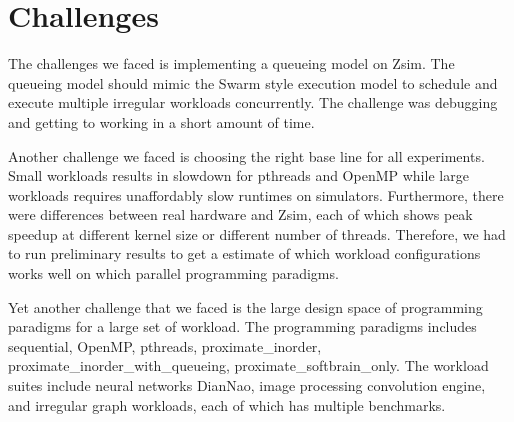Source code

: \section{Challenges} \label{sec:chal}
The challenges we faced is implementing a queueing model on Zsim. 
The queueing model should mimic the Swarm style execution model 
to schedule and execute multiple irregular workloads concurrently. 
The challenge was debugging and getting to working in a short amount of time. 

Another challenge we faced is choosing the right base line for all 
experiments. Small workloads results in slowdown for pthreads and 
OpenMP while large workloads requires unaffordably slow runtimes on simulators. 
Furthermore, there were differences between real hardware and Zsim, 
each of which shows peak speedup at different kernel size or different number of threads. 
Therefore, we had to run preliminary results to get a estimate of which workload 
configurations works well on which parallel programming paradigms.

Yet another challenge that we faced is the large design space of 
programming paradigms for a large set of workload. The programming 
paradigms includes sequential, OpenMP, pthreads, proximate\_inorder, 
proximate\_inorder\_with\_queueing, proximate\_softbrain\_only. The workload suites include
neural networks DianNao, image processing convolution engine, and 
irregular graph workloads, each of which has multiple benchmarks. 
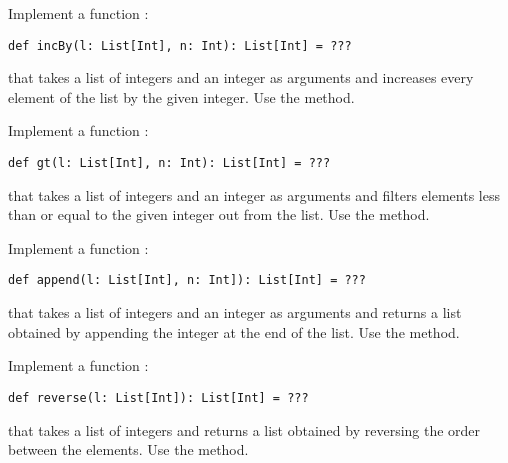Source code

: \begin{exercise}

Implement a function :
\begin{verbatim}
def incBy(l: List[Int], n: Int): List[Int] = ???
\end{verbatim}
that takes a list of integers and an integer as
arguments and increases every element of the list by the given integer. Use
the  method.

\end{exercise}

\begin{exercise}

Implement a function :
\begin{verbatim}
def gt(l: List[Int], n: Int): List[Int] = ???
\end{verbatim}
that takes a list of integers and an integer as arguments
and filters elements less than or equal to the given integer out from the list.
Use the  method.

\end{exercise}

\begin{exercise}

Implement a function :
\begin{verbatim}
def append(l: List[Int], n: Int]): List[Int] = ???
\end{verbatim}
that takes a list of integers and an integer as arguments
and returns a list obtained by appending the integer at the end of the list.
Use the  method.

\end{exercise}

\begin{exercise}

Implement a function :
\begin{verbatim}
def reverse(l: List[Int]): List[Int] = ???
\end{verbatim}
that takes a list of integers
and returns a list obtained by reversing the order between the elements.
Use the  method.

\end{exercise}
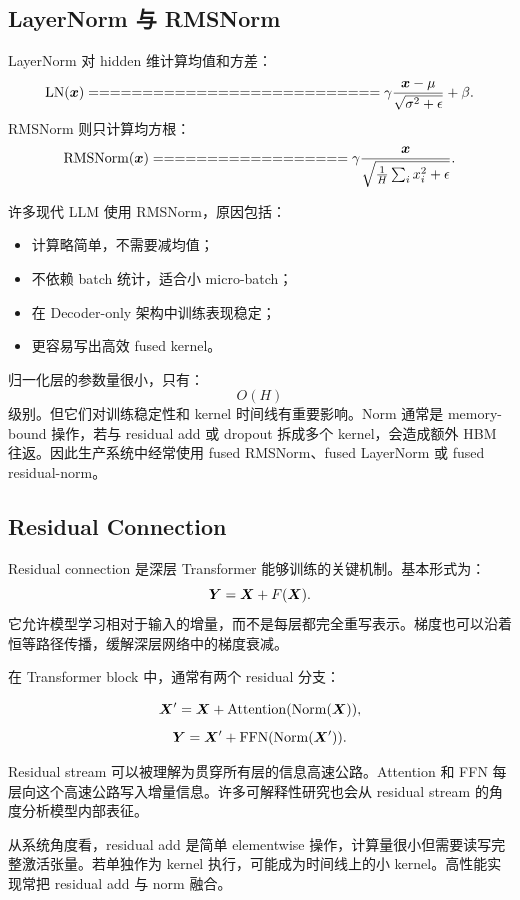 \subsection{LayerNorm 与 RMSNorm}
\label{subsec:transformer-layernorm-rmsnorm}

LayerNorm 对 hidden 维计算均值和方差：
\[
\operatorname{LN}(\vect{x})
===========================

\gamma
\frac{\vect{x}-\mu}{\sqrt{\sigma^2+\epsilon}}
+
\beta.
\]
RMSNorm 则只计算均方根：
\[
\RMSNorm(\vect{x})
==================

\gamma
\frac{\vect{x}}{\sqrt{\frac{1}{H}\sum_i x_i^2+\epsilon}}.
\]

许多现代 LLM 使用 RMSNorm，原因包括：

\begin{itemize}
\item 计算略简单，不需要减均值；
\item 不依赖 batch 统计，适合小 micro-batch；
\item 在 Decoder-only 架构中训练表现稳定；
\item 更容易写出高效 fused kernel。
\end{itemize}

归一化层的参数量很小，只有：
\[
O(H)
\]
级别。但它们对训练稳定性和 kernel 时间线有重要影响。Norm 通常是 memory-bound 操作，若与 residual add 或 dropout 拆成多个 kernel，会造成额外 HBM 往返。因此生产系统中经常使用 fused RMSNorm、fused LayerNorm 或 fused residual-norm。

\subsection{Residual Connection}
\label{subsec:residual-connection}

Residual connection 是深层 Transformer 能够训练的关键机制。基本形式为：
\[
\mat{Y}=\mat{X}+F(\mat{X}).
\]
它允许模型学习相对于输入的增量，而不是每层都完全重写表示。梯度也可以沿着恒等路径传播，缓解深层网络中的梯度衰减。

在 Transformer block 中，通常有两个 residual 分支：

\[
\mat{X}'=\mat{X}+\operatorname{Attention}(\operatorname{Norm}(\mat{X})),
\]
\[
\mat{Y}=\mat{X}'+\operatorname{FFN}(\operatorname{Norm}(\mat{X}')).
\]

Residual stream 可以被理解为贯穿所有层的信息高速公路。Attention 和 FFN 每层向这个高速公路写入增量信息。许多可解释性研究也会从 residual stream 的角度分析模型内部表征。

从系统角度看，residual add 是简单 elementwise 操作，计算量很小但需要读写完整激活张量。若单独作为 kernel 执行，可能成为时间线上的小 kernel。高性能实现常把 residual add 与 norm 融合。

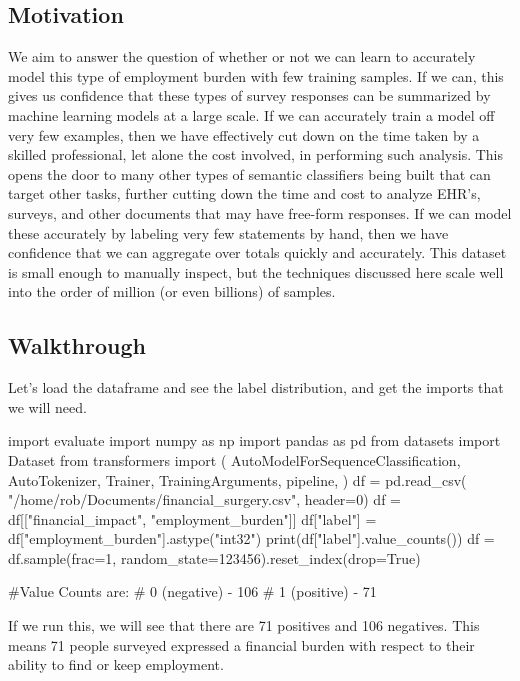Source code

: \subsection{Motivation}
We aim to answer the question of whether or not we can learn to accurately model this type of employment burden with few training samples. If we can, this gives us confidence that these types of survey responses
can be summarized by machine learning models at a large scale. If we can accurately train a model off very few examples, then we have effectively cut down on the time taken by a skilled professional, let alone the cost involved,
in performing such analysis. This opens the door to many other types of semantic classifiers being built that can target other tasks, further cutting down the time and cost to analyze EHR's, surveys, and other documents that may
have free-form responses. If we can model these accurately by labeling very few statements by hand, then we have confidence that we can aggregate over totals quickly and accurately.
This dataset is small enough to manually inspect, but the techniques discussed here scale well into the order of million (or even billions) of samples.


\subsection{Walkthrough}

Let's load the dataframe and see the label distribution, and get the imports that we will need.

\begin{python}

import evaluate
import numpy as np
import pandas as pd
from datasets import Dataset
from transformers import (
    AutoModelForSequenceClassification,
    AutoTokenizer,
    Trainer,
    TrainingArguments,
    pipeline,
)
df = pd.read_csv(
    "/home/rob/Documents/financial_surgery.csv",
    header=0)
df = df[["financial_impact", "employment_burden"]]
df["label"] = df["employment_burden"].astype("int32")
print(df["label"].value_counts())
df = df.sample(frac=1,
    random_state=123456).reset_index(drop=True)

#Value Counts are:
# 0 (negative) - 106
# 1 (positive) - 71
\end{python}

If we run this, we will see that there are 71 positives and 106 negatives. This means 71 people surveyed expressed a financial burden
with respect to their ability to find or keep employment.

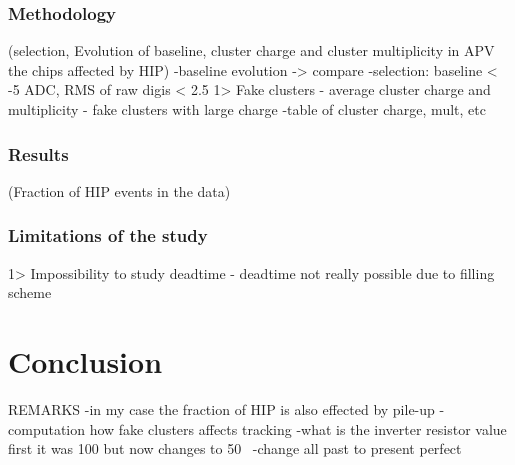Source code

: \subsubsection{Methodology}
        (selection, Evolution of baseline, cluster charge and cluster multiplicity in APV the chips affected by HIP)
-baseline evolution -> compare
-selection: baseline < -5 ADC, RMS of raw digis < 2.5
         1> Fake clusters
- average cluster charge and multiplicity - fake clusters with large charge
-table of cluster charge, mult, etc
\subsubsection{Results}
      (Fraction of HIP events in the data)

\subsubsection{Limitations of the study}
         1> Impossibility to study deadtime
- deadtime not really possible due to filling scheme

\section{Conclusion}




REMARKS
-in my case the fraction of HIP is also effected by pile-up
-computation how fake clusters affects tracking
-what is the inverter resistor value first it was 100 but now changes to 50~\cite{Gennai:2003as}
-change all past to present perfect

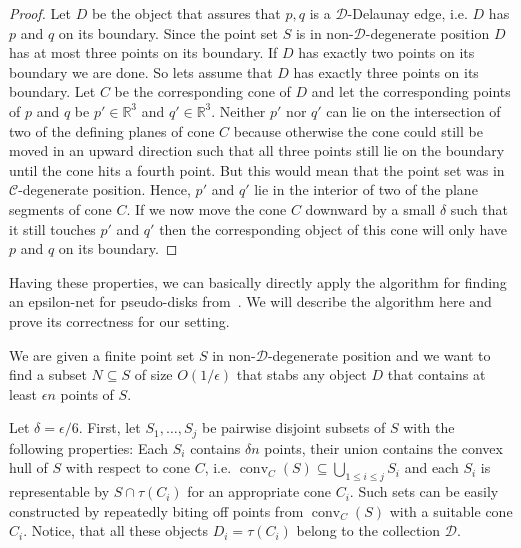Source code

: \documentclass{stacs_proc}
\newcommand{\bigO}{O}
\newcommand{\setR}{\mathbb{R}}
\newcommand{\D}{\mathcal{D}}
\newcommand{\C}{\mathcal{C}}
\DeclareMathOperator{\con}{conv}
\begin{document}
\begin{proof}
  Let $D$ be the object that assures that ${p, q}$ is a $\D$-Delaunay
  edge, i.e. $D$ has $p$ and $q$ on its boundary. Since the point set
  $S$ is in non-$\D$-degenerate position $D$ has at most three points
  on its boundary. If $D$ has exactly two points on its boundary we
  are done. So lets assume that $D$ has exactly three points on its
  boundary. Let $C$ be the corresponding cone of $D$ and let the
  corresponding points of $p$ and $q$ be $p'\in \setR^3$ and $q'\in \setR^3$.  
  Neither $p'$ nor $q'$ can lie on the intersection of two of the
  defining planes of cone $C$ because otherwise the cone could still
  be moved in an upward direction such that all three points still lie
  on the boundary until the cone hits a fourth point. But this would
  mean that the point set was in $\C$-degenerate position. Hence, $p'$
  and $q'$ lie in the interior of two of the plane segments of cone
  $C$.  
  If we now move the cone $C$ downward by a small $\delta$ such that it
  still touches $p'$ and $q'$ then the corresponding object of this
  cone will only have $p$ and $q$ on its boundary.  
\end{proof}


Having these properties, we can basically directly apply the algorithm
for finding an epsilon-net for pseudo-disks  
from~\cite{MSW90}. We will describe the algorithm here and prove its
correctness for our setting. 

We are given a finite point set $S$ in non-$\D$-degenerate position
and we want to find a subset $N\subseteq S$ of size $\bigO(1/ \epsilon)$ that stabs
any object $D$ that contains at least $\epsilon n$ points of $S$. 

Let $\delta=\epsilon/6$. First, let $S_1, \ldots, S_j$ be pairwise disjoint subsets of
$S$ with the following properties: Each $S_i$ contains $\delta n$ points,
their union contains the convex hull of $S$ with respect to cone $C$,
i.e. $\con_C(S)\subseteq \bigcup_{1\leq i\leq j} S_i$ and each $S_i$ is representable by
$S\cap \tau(C_i)$ for an appropriate  cone $C_i$. Such sets can be easily
constructed by repeatedly biting off points from $\con_C(S)$ with a
suitable cone $C_i$. Notice, that all these objects $D_i=\tau(C_i)$
belong to the collection $\D$.  
\end{document}
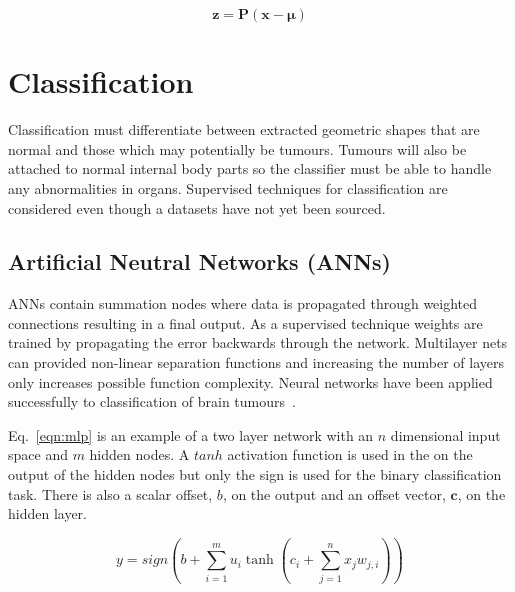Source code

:\documentclass[journal]{IEEEtran}
\begin{document}
\begin{equation}
	\boldsymbol{z} = \boldsymbol{P}(\boldsymbol{x} - \boldsymbol{\mu})
	\label{eqn:PCA}
\end{equation}












\section{Classification}
\label{sec:class}

Classification must differentiate between extracted geometric shapes that are normal and those which may potentially be tumours.
Tumours will also be attached to normal internal body parts so the classifier must be able to handle any abnormalities in organs.
Supervised techniques for classification are considered even though a datasets have not yet been sourced.



\subsection{Artificial Neutral Networks (ANNs)}
ANNs contain summation nodes where data is propagated through weighted connections resulting in a final output. 
As a supervised technique weights are trained by propagating the error backwards through the network.
Multilayer nets can provided non-linear separation functions and increasing the number of layers only increases possible function complexity.
Neural networks have been applied successfully to classification of brain tumours~\cite{amin12brain}.

Eq.~\eqref{eqn:mlp} is an example of a two layer network with an $n$ dimensional input space and $m$ hidden nodes.
A $tanh$ activation function is used in the on the output of the hidden nodes but only the sign is used for the binary classification task.
There is also a scalar offset, $b$, on the output and an offset vector, $\mathbf{c}$, on the hidden layer. 

\begin{equation}
	y = sign \left(b + \sum_{i=1}^{m} u_i \tanh \left(c_i + \sum_{j=1}^{n} x_j w_{j,i}\right)  \right) 
	\label{eqn:mlp}
\end{equation}
\end{document}
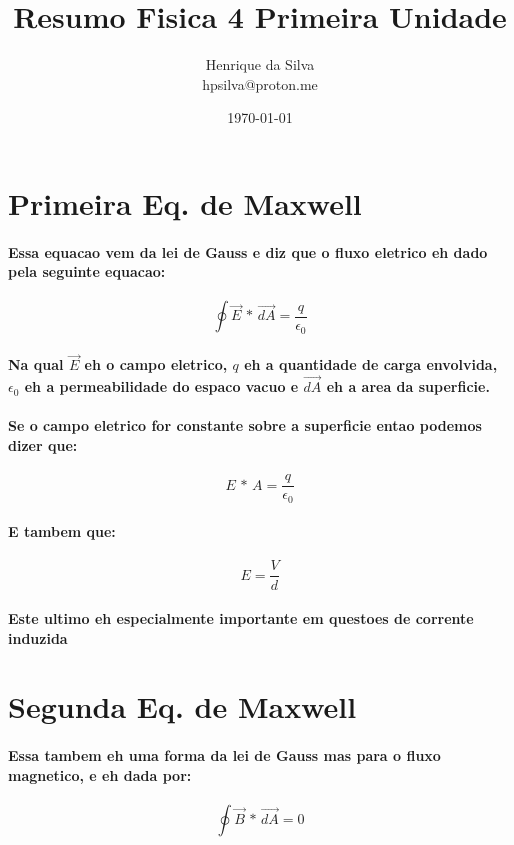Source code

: \documentclass[12pt,twoside, a4paper, twocolumn]{article}
\title{Resumo Fisica 4 Primeira Unidade}
\author{Henrique da Silva \\ hpsilva@proton.me}
\date{\today}
\begin{document}
\maketitle
{}
\newpage
\tableofcontents
\newpage

\newcommand\deriv[2]{\frac{\mathrm d #1}{\mathrm d #2}}

\section{Primeira Eq. de Maxwell}
\paragraph{Essa equacao vem da lei de Gauss e diz que o fluxo eletrico eh dado pela seguinte equacao:
}
\begin{equation}
    \oint \vec{E} \, * \, \vec{dA} = \frac{q}{\epsilon_0}
\end{equation}
\paragraph*{Na qual $\vec{E}$ eh o campo eletrico, $q$ eh a quantidade de carga envolvida, $\epsilon_0$ eh a permeabilidade do espaco vacuo e $\vec{dA}$ eh a area da superficie.}
\paragraph*{Se o campo eletrico for constante sobre a superficie entao podemos dizer que:}
\begin{equation}
    E \, * \, A = \frac{q}{\epsilon_0}
\end{equation}
\paragraph*{E tambem que:}
\begin{equation}
    E = \frac{V}{d}
\end{equation}
\paragraph*{Este ultimo eh especialmente importante em questoes de corrente induzida}

\section{Segunda Eq. de Maxwell}
\paragraph*{Essa tambem eh uma forma da lei de Gauss mas para o fluxo magnetico, e eh dada por:}
\begin{equation}
    \oint  \vec{B} \, * \, \vec{dA} = 0
\end{equation}
\end{document}
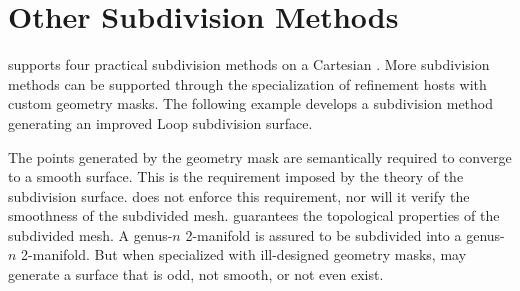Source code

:\section{Other Subdivision Methods}
 supports four practical subdivision methods on a
Cartesian . More subdivision methods can be supported
through the specialization of refinement hosts with custom geometry masks. 
The following example develops a subdivision method 
generating an improved Loop subdivision surface. 


The points generated by the geometry mask are semantically
required to converge to a smooth surface. This is the requirement
imposed by the theory of the subdivision surface.
 does not enforce this requirement, nor will
it verify the smoothness of the subdivided mesh. 
 guarantees the topological properties of 
the subdivided mesh. A genus-$n$ 2-manifold is assured to be subdivided
into a genus-$n$ 2-manifold. But when specialized with ill-designed
geometry masks,  may generate a surface that is 
odd, not smooth, or not even exist.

Work required: Working from the entries above, please transcribe only the lines from the line with "-table of cluster charge, mult, etc" through the line with "We are given", exactly, with both end lines and without pictures.

Response:
-table of cluster charge, mult, etc
\subsubsection{Results}
      (Fraction of HIP events in the data)

\subsubsection{Limitations of the study}
         1> Impossibility to study deadtime
- deadtime not really possible due to filling scheme

\section{Conclusion}




REMARKS
-in my case the fraction of HIP is also effected by pile-up
-computation how fake clusters affects tracking
-what is the inverter resistor value first it was 100 but now changes to 50~\cite{Gennai:2003as}
-change all past to present perfect

Source code

: \documentclass{stacs_proc}
\newcommand{\bigO}{O}
\newcommand{\setR}{\mathbb{R}}
\newcommand{\D}{\mathcal{D}}
\newcommand{\C}{\mathcal{C}}
\DeclareMathOperator{\con}{conv}
\begin{document}
\begin{proof}
  Let $D$ be the object that assures that ${p, q}$ is a $\D$-Delaunay
  edge, i.e. $D$ has $p$ and $q$ on its boundary. Since the point set
  $S$ is in non-$\D$-degenerate position $D$ has at most three points
  on its boundary. If $D$ has exactly two points on its boundary we
  are done. So lets assume that $D$ has exactly three points on its
  boundary. Let $C$ be the corresponding cone of $D$ and let the
  corresponding points of $p$ and $q$ be $p'\in \setR^3$ and $q'\in \setR^3$.  
  Neither $p'$ nor $q'$ can lie on the intersection of two of the
  defining planes of cone $C$ because otherwise the cone could still
  be moved in an upward direction such that all three points still lie
  on the boundary until the cone hits a fourth point. But this would
  mean that the point set was in $\C$-degenerate position. Hence, $p'$
  and $q'$ lie in the interior of two of the plane segments of cone
  $C$.  
  If we now move the cone $C$ downward by a small $\delta$ such that it
  still touches $p'$ and $q'$ then the corresponding object of this
  cone will only have $p$ and $q$ on its boundary.  
\end{proof}


Having these properties, we can basically directly apply the algorithm
for finding an epsilon-net for pseudo-disks  
from~\cite{MSW90}. We will describe the algorithm here and prove its
correctness for our setting. 

We are given a finite point set $S$ in non-$\D$-degenerate position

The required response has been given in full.